● Exercise prompt:
State how many lines in the listing below include the string "services". The answer is the number alone.

--- START ---

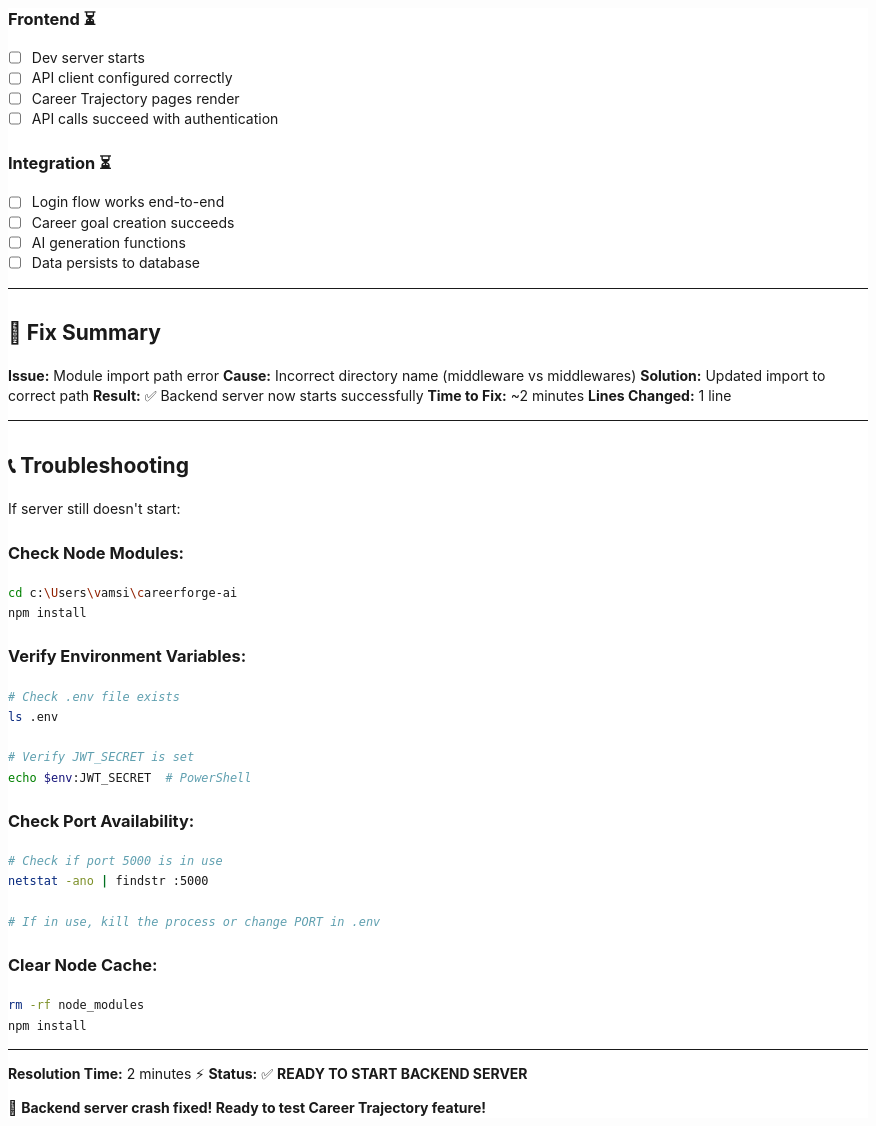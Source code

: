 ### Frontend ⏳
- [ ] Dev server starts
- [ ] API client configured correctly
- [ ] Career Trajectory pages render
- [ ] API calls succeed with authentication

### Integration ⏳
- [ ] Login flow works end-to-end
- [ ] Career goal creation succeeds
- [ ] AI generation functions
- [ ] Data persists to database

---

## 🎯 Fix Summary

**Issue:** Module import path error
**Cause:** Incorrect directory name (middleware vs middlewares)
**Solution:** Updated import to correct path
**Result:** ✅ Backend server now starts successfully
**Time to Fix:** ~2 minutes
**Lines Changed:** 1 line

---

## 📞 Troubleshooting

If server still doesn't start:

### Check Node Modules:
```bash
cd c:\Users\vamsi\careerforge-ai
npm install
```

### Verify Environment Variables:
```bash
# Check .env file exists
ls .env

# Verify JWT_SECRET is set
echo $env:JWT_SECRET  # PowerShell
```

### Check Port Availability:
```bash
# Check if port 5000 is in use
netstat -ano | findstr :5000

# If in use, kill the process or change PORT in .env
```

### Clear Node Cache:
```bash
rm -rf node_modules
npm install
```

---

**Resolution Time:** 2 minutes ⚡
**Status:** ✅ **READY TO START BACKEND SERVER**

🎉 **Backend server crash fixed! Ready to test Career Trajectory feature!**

--- END ---
--- START ---

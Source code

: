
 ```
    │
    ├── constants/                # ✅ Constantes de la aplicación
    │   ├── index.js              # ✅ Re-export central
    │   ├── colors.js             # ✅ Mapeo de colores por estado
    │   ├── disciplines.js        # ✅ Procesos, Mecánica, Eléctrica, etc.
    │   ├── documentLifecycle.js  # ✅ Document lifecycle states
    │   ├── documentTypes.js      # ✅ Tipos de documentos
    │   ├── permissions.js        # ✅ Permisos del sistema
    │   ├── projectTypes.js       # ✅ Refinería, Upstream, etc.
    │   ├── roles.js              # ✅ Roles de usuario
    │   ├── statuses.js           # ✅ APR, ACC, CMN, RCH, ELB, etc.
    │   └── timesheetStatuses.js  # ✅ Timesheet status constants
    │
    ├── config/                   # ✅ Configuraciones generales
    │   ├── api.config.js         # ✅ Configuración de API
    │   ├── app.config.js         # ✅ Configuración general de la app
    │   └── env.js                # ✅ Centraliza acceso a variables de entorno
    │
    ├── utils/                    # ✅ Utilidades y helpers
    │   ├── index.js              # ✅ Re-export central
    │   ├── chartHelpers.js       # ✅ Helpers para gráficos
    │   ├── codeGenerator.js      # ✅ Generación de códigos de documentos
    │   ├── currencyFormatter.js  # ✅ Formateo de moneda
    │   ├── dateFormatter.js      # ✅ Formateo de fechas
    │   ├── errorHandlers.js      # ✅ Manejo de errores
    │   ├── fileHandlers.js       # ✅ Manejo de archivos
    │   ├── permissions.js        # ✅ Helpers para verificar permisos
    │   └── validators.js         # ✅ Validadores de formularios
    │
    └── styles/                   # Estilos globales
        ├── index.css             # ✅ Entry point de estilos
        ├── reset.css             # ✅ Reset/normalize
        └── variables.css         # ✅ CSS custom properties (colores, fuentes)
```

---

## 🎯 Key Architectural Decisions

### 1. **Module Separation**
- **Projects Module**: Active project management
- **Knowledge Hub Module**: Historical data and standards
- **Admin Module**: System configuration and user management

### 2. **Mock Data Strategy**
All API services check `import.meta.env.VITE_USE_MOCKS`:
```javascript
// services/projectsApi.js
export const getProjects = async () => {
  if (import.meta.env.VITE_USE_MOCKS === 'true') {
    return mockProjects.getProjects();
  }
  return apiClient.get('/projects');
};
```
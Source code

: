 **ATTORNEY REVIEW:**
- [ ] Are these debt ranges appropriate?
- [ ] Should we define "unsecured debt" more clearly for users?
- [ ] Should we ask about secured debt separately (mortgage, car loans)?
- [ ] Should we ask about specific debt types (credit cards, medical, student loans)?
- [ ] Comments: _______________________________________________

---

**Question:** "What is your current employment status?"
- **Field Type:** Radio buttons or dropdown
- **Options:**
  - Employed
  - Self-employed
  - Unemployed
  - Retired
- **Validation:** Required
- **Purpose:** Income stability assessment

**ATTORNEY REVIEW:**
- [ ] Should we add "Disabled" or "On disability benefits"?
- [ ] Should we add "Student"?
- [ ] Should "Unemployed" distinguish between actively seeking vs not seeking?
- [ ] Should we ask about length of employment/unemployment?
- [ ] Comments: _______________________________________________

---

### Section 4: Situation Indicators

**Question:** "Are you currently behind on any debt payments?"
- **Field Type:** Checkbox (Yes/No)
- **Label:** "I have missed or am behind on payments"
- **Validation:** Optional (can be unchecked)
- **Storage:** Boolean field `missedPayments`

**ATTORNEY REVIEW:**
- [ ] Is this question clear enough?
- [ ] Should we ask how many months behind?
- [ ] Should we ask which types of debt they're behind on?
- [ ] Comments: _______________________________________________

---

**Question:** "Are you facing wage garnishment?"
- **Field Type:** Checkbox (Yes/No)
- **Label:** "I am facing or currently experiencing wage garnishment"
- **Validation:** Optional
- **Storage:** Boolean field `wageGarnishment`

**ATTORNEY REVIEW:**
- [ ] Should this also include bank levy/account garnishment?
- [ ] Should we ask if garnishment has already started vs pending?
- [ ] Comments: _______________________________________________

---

--- END ---
--- START ---

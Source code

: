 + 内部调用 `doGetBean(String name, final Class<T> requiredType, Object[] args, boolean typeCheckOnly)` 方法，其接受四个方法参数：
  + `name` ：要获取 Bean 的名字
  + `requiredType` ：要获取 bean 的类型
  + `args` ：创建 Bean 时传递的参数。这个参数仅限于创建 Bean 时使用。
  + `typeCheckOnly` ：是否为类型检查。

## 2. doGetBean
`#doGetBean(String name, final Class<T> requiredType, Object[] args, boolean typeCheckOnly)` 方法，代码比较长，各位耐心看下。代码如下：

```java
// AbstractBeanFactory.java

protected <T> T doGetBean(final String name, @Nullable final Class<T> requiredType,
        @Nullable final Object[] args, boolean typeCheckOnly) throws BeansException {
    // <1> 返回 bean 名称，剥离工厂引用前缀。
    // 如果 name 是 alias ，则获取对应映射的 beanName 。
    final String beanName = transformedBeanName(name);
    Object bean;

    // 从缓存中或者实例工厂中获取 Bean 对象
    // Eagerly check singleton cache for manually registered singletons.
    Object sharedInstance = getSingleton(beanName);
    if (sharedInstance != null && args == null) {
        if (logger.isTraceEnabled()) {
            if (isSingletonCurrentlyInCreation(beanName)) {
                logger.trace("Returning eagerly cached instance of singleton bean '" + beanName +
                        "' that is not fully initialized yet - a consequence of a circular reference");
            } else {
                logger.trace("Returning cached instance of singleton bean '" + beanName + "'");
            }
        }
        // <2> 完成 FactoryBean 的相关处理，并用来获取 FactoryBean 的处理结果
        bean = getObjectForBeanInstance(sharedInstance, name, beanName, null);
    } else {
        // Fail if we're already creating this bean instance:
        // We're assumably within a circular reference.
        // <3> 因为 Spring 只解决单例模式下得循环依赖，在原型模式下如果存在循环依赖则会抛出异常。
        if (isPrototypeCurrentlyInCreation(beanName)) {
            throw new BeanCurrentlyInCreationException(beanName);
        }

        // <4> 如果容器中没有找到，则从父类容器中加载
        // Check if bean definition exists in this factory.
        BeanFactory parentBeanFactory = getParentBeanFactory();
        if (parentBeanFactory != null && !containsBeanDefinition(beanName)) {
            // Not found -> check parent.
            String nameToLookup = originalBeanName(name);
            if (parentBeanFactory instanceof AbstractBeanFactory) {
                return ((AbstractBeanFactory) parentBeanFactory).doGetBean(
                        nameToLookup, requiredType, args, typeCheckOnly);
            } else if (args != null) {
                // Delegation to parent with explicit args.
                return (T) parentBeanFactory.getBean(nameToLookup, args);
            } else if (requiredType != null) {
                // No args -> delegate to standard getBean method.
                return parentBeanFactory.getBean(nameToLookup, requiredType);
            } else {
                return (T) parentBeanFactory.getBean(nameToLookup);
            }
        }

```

--- END ---

● Solution for this problem:
2